Do You Dare To Venture Through These Tangled 'Woods'?
I am not a trained reader of horror. Usually whenever I encounter horror stories, I'm left feeling dissatisfied with the quality of my unsettlement; I think "oh, that was gratuitous" or "eh, was that necessary?" With very few exceptions, I tend not to seek out horror.
Emily Carroll's Through the Woods is so thoroughly an exception that I have to revise my stance on the whole genre.
In these five graphic tales (meaning comics, not stories told in Grand Guignol fashion — although that linguistic line is definitely blurred here),Carroll's sinuous prose and emphatic art blend seamlessly into a path through the stories she tells. If there is a key to this collection, it is the phrase, "It came from the woods. (Most strange things do)," which recurs in "His Face All Red," the story of a man who murders his brother only to see him emerge from the woods whole, happy and unscathed. These are tales of strange things that come from or go into the woods — and what they did to people, or had done to them, along the way.
These stories are thick with the cadence and syntax of fairy tale, where the telling's stylized repetitions are rendered as much through art as through words. I badly want to hold up three pages in "A Lady's Hands Are Cold" in order to discuss at obnoxious length how the twisting layout on one page draws the gaze into a song, how the song encircles a character, how the art is contrapuntal and telling three stories in harmonic dissonance to the line of the prose. It's a story in conversation with Bluebeard and Mr. Fox while aping neither; it's unsettling, and frightening, and builds expectation in familiar fairy tale lines only to — well. That would be telling.
It's also stunningly beautiful. The whole book is magnificently executed: the work with color, character, contrast, perspective, layout, lettering, is all dextrous and varied and absolutely masterful. It's Gorey with less humor and more eloquence, elegance and poise; in place of whimsy is a wicked sense of pace, threat and a lurking delight in causing terror. I found myself so awed by individual pages that I had to exclaim about them in great detail to hapless people around me, saying things like, "Look, just look at how the ribbon around her throat is a threat because of this blood-striped knife," or "do you see how the word 'nothing' here is part of a sentence but also an illustration of what is spoken between them!"
I should say that I greeted the endings of some stories with dismay. They are, after all, horror. But it was a dismay that felt earned, that seemed to say, "What kind of story did you think this was?" in a gentle, chiding way — while patiently eating your face.
(Not that anyone's face gets — well. Anyway.)

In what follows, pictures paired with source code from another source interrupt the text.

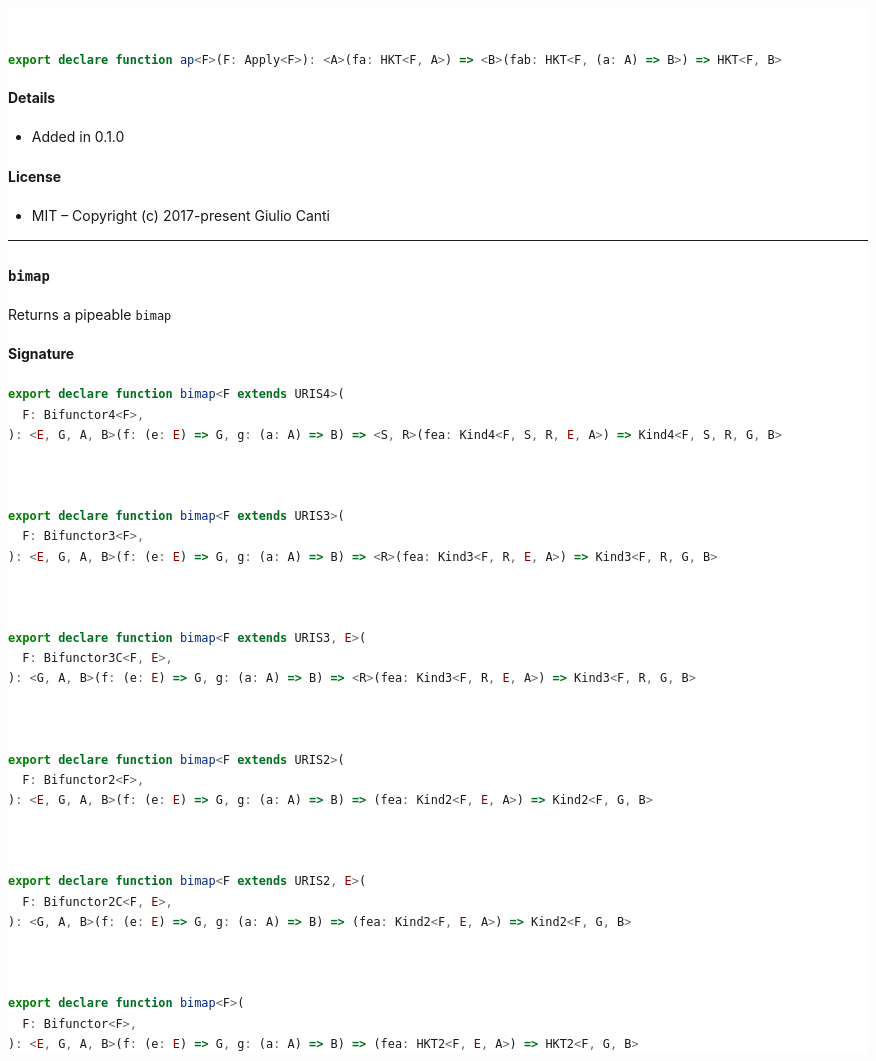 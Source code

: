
 ```typescript


export declare function ap<F>(F: Apply<F>): <A>(fa: HKT<F, A>) => <B>(fab: HKT<F, (a: A) => B>) => HKT<F, B>

```

#### Details

* Added in 0.1.0


#### License

* MIT – Copyright (c) 2017-present Giulio Canti

---


### `bimap`

Returns a pipeable `bimap`




#### Signature

```typescript
export declare function bimap<F extends URIS4>(
  F: Bifunctor4<F>,
): <E, G, A, B>(f: (e: E) => G, g: (a: A) => B) => <S, R>(fea: Kind4<F, S, R, E, A>) => Kind4<F, S, R, G, B>



export declare function bimap<F extends URIS3>(
  F: Bifunctor3<F>,
): <E, G, A, B>(f: (e: E) => G, g: (a: A) => B) => <R>(fea: Kind3<F, R, E, A>) => Kind3<F, R, G, B>



export declare function bimap<F extends URIS3, E>(
  F: Bifunctor3C<F, E>,
): <G, A, B>(f: (e: E) => G, g: (a: A) => B) => <R>(fea: Kind3<F, R, E, A>) => Kind3<F, R, G, B>



export declare function bimap<F extends URIS2>(
  F: Bifunctor2<F>,
): <E, G, A, B>(f: (e: E) => G, g: (a: A) => B) => (fea: Kind2<F, E, A>) => Kind2<F, G, B>



export declare function bimap<F extends URIS2, E>(
  F: Bifunctor2C<F, E>,
): <G, A, B>(f: (e: E) => G, g: (a: A) => B) => (fea: Kind2<F, E, A>) => Kind2<F, G, B>



export declare function bimap<F>(
  F: Bifunctor<F>,
): <E, G, A, B>(f: (e: E) => G, g: (a: A) => B) => (fea: HKT2<F, E, A>) => HKT2<F, G, B>

```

Through the Woods is complex without being opaque; these are all still clear, deceptively simple stories that are kissing-close to beginning with "once upon a time." They're stories about girls who lose a father to the winter, a mother to sickness, a friend to a ghost; they're stories told as straightforwardly as fairy tale while containing all the rich density of poetry.
I am still not a reader of horror. But I am a reader of poetry, of folk and fairy tales, of dark fantasy and a frequent wanderer of woods — and as such, I am most certainly a reader of Carroll.
It's not lost on me that this book is, in so many ways, a cautionary tale against setting foot in strange forests — while being at the same a dense tangle of story-wood in and of itself. Nor, I suspect, is it lost on Carroll, who lures us in only to do terrible, wonderful things to our heads and hearts.